Jaguar R-D6 - Source : https://www.en.wheelsage.org L'architecture de la R-D6 se distingue par des choix d'ouvertures originaux. Le hayon pivote latéralement sur le montant droit, un clin d'œil direct à la Type E de 1961 ou à l'Aston Martin DB 2/4 de 1954, tandis que les fines portes arrière à ouverture antagoniste rappellent la silhouette de la Mazda RX-8, dont la production débute justement en février de cette même année. A l'intérieur, les chromes et les boiseries traditionnels s'effacent au profit d'une ambiance résolument moderne mêlant cuir noir, aluminium et bois laqué.
Jaguar R-D6 - Copyright Sous le capot, Jaguar confirme la fin des préjugés sur les carburants lourds dans l'univers du luxe en installant un V6 diesel biturbo de 230 chevaux. Bien que conçue pour être une voiture abordable et désirable capable de bousculer la domination allemande, la R-D6 n'atteindra finalement jamais les chaînes de montage, laissant sa place à des modèles plus conventionnels.
Jaguar R-D6 - Source : https://www.en.wheelsage.org 2005/2014, Jaguar Advanced Lightweight Coupé, Jaguar XK (X150) Dévoilée au Salon de Détroit en 2005, la Jaguar Advanced Lightweight Coupé préfigure la future génération de la XK commercialisée dès l'année suivante. Ian Callum s'affranchit alors des codes rétro pour embrasser une esthétique plus moderne, caractérisée par des lignes tendues. L'innovation majeure de ce concept réside dans sa structure faisant massivement appel à l'aluminium, une technologie héritée de la berline XJ de 2003.

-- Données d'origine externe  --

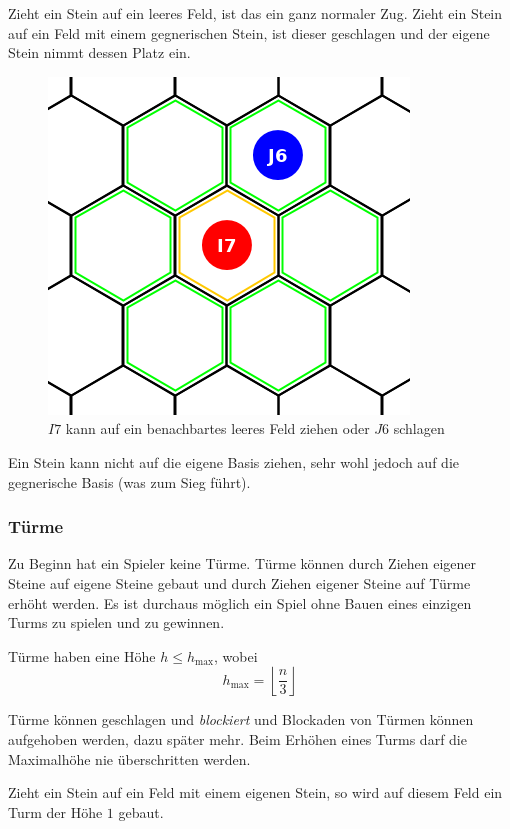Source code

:Zieht ein Stein auf ein leeres Feld, ist das ein ganz normaler Zug. Zieht ein Stein auf ein Feld mit einem gegnerischen Stein, ist dieser geschlagen und der eigene Stein nimmt dessen Platz ein.
\begin{figure}[ht]
\begin{center}
\includegraphics[scale=0.25]{graphic/token-move-kick.png}
\end{center}
\caption*{$I7$ kann auf ein benachbartes leeres Feld ziehen oder $J6$ schlagen}
\end{figure}

Ein Stein kann nicht auf die eigene Basis ziehen, sehr wohl jedoch auf die gegnerische Basis (was zum Sieg führt).
\newpage

\subsubsection*{Türme}
Zu Beginn hat ein Spieler keine Türme. Türme können durch Ziehen eigener Steine auf eigene Steine gebaut und durch Ziehen eigener Steine auf Türme erhöht werden. Es ist durchaus möglich ein Spiel ohne Bauen eines einzigen Turms zu spielen und zu gewinnen.

Türme haben eine Höhe $h \le h_\text{max}$, wobei \[h_\text{max} = \left\lfloor \frac{n}{3}\right\rfloor\]

Türme können geschlagen und \emph{blockiert} und Blockaden von Türmen können aufgehoben werden, dazu  später mehr. Beim Erhöhen eines Turms darf die Maximalhöhe nie überschritten werden.

\bigskip

Zieht ein Stein auf ein Feld mit einem eigenen Stein, so wird auf diesem Feld ein Turm der Höhe $1$ gebaut.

Jaguar Advanced Lightweight Coupé, 2005 - Source : https://www.en.wheelsage.org Produite entre 1996 et 2005, la Jaguar XK8 de type X100 a rencontré un franc succès commercial avec 90 064 exemplaires écoulés, les versions cabriolets devançant légèrement les coupés. En 2006, la génération X150 prend la relève et marque une rupture technique en adoptant une structure intégrale en aluminium, directement issue du concept car Advanced Lightweight Coupé. Cette seconde version moderne de la XK conserve des proportions classiques, mariant un long capot à un pavillon rabaissé sur de larges roues. Toutefois, malgré des qualités dynamiques nettement supérieures, la carrière de cette héritière s'avère plus confidentielle. Avec environ 27 612 unités produites jusqu'en juillet 2014, ses résultats souffrent d'un contexte économique mondial morose dès 2008, ainsi que de la concurrence interne de la F-Type à partir de mai 2013.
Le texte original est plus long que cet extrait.